START Data extract

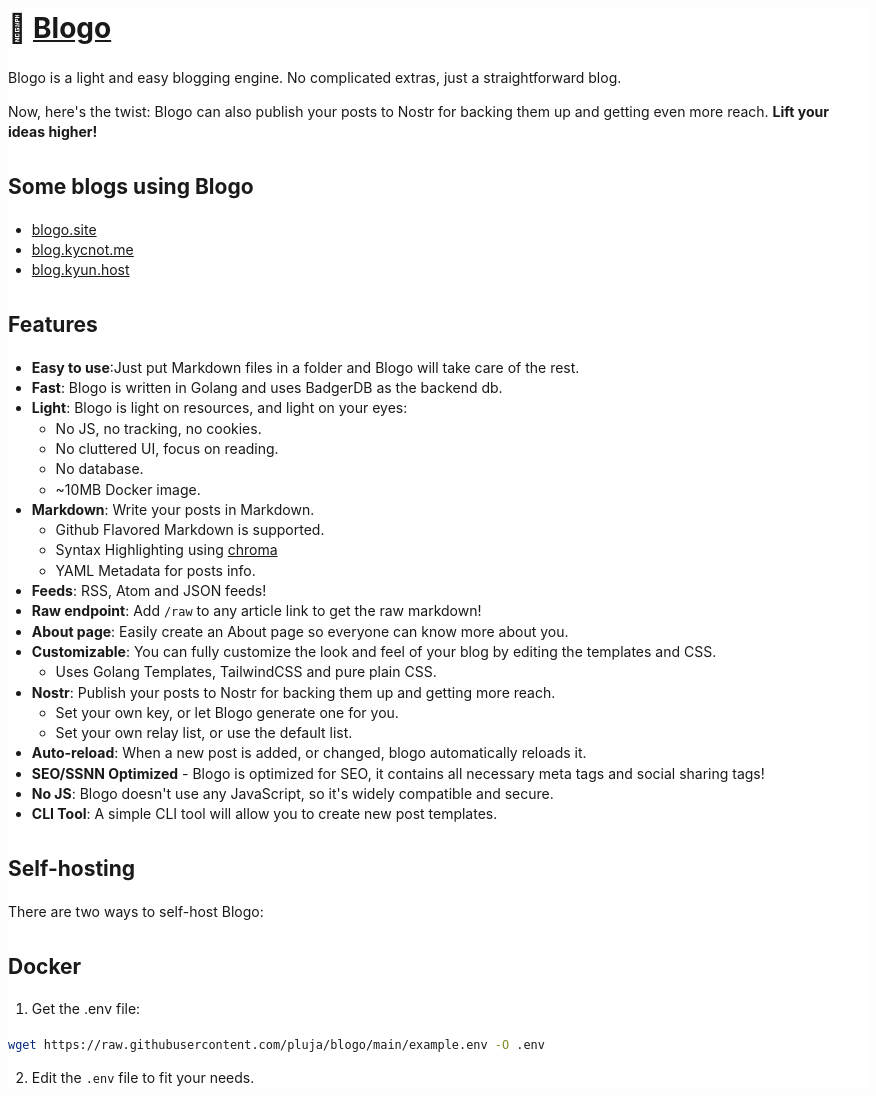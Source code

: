# 🎈 [Blogo](https://blogo.site)

Blogo is a light and easy blogging engine. No complicated extras, just a straightforward blog. 

Now, here's the twist: Blogo can also publish your posts to Nostr for backing them up and getting even more reach. **Lift your ideas higher!**

## Some blogs using Blogo

- [blogo.site](https://blogo.site)
- [blog.kycnot.me](https://blog.kycnot.me)
- [blog.kyun.host](https://blog.kyun.host)

## Features

- **Easy to use**:Just put Markdown files in a folder and Blogo will take care of the rest.
- **Fast**: Blogo is written in Golang and uses BadgerDB as the backend db.
- **Light**: Blogo is light on resources, and light on your eyes:
    - No JS, no tracking, no cookies.
    - No cluttered UI, focus on reading.
    - No database.
    - ~10MB Docker image.
- **Markdown**: Write your posts in Markdown.
    - Github Flavored Markdown is supported.
    - Syntax Highlighting using [chroma](https://github.com/alecthomas/chroma)
    - YAML Metadata for posts info.
- **Feeds**: RSS, Atom and JSON feeds!
- **Raw endpoint**: Add `/raw` to any article link to get the raw markdown!
- **About page**: Easily create an About page so everyone can know more about you.
- **Customizable**: You can fully customize the look and feel of your blog by editing the templates and CSS.
    - Uses Golang Templates, TailwindCSS and pure plain CSS.
- **Nostr**: Publish your posts to Nostr for backing them up and getting more reach.
    - Set your own key, or let Blogo generate one for you.
    - Set your own relay list, or use the default list.
- **Auto-reload**: When a new post is added, or changed, blogo automatically reloads it.
- **SEO/SSNN Optimized** - Blogo is optimized for SEO, it contains all necessary meta tags and social sharing tags!
- **No JS**: Blogo doesn't use any JavaScript, so it's widely compatible and secure.
- **CLI Tool**: A simple CLI tool will allow you to create new post templates.

## Self-hosting

There are two ways to self-host Blogo:

## Docker

1. Get the .env file:

```bash
wget https://raw.githubusercontent.com/pluja/blogo/main/example.env -O .env
```
2. Edit the `.env` file to fit your needs.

END Data extract

An exact reproduction of the data above is required, with every picture removed.

#### Response box
Source code

:# 🎈 [Blogo](https://blogo.site)

Blogo is a light and easy blogging engine. No complicated extras, just a straightforward blog. 

Now, here's the twist: Blogo can also publish your posts to Nostr for backing them up and getting even more reach. **Lift your ideas higher!**

## Some blogs using Blogo

- [blogo.site](https://blogo.site)
- [blog.kycnot.me](https://blog.kycnot.me)
- [blog.kyun.host](https://blog.kyun.host)

## Features

- **Easy to use**:Just put Markdown files in a folder and Blogo will take care of the rest.
- **Fast**: Blogo is written in Golang and uses BadgerDB as the backend db.
- **Light**: Blogo is light on resources, and light on your eyes:
    - No JS, no tracking, no cookies.
    - No cluttered UI, focus on reading.
    - No database.
    - ~10MB Docker image.
- **Markdown**: Write your posts in Markdown.
    - Github Flavored Markdown is supported.
    - Syntax Highlighting using [chroma](https://github.com/alecthomas/chroma)
    - YAML Metadata for posts info.
- **Feeds**: RSS, Atom and JSON feeds!
- **Raw endpoint**: Add `/raw` to any article link to get the raw markdown!
- **About page**: Easily create an About page so everyone can know more about you.
- **Customizable**: You can fully customize the look and feel of your blog by editing the templates and CSS.
    - Uses Golang Templates, TailwindCSS and pure plain CSS.
- **Nostr**: Publish your posts to Nostr for backing them up and getting more reach.
    - Set your own key, or let Blogo generate one for you.
    - Set your own relay list, or use the default list.
- **Auto-reload**: When a new post is added, or changed, blogo automatically reloads it.
- **SEO/SSNN Optimized** - Blogo is optimized for SEO, it contains all necessary meta tags and social sharing tags!
- **No JS**: Blogo doesn't use any JavaScript, so it's widely compatible and secure.
- **CLI Tool**: A simple CLI tool will allow you to create new post templates.

## Self-hosting

There are two ways to self-host Blogo:

## Docker

1. Get the .env file:

```bash
wget https://raw.githubusercontent.com/pluja/blogo/main/example.env -O .env
```
2. Edit the `.env` file to fit your needs.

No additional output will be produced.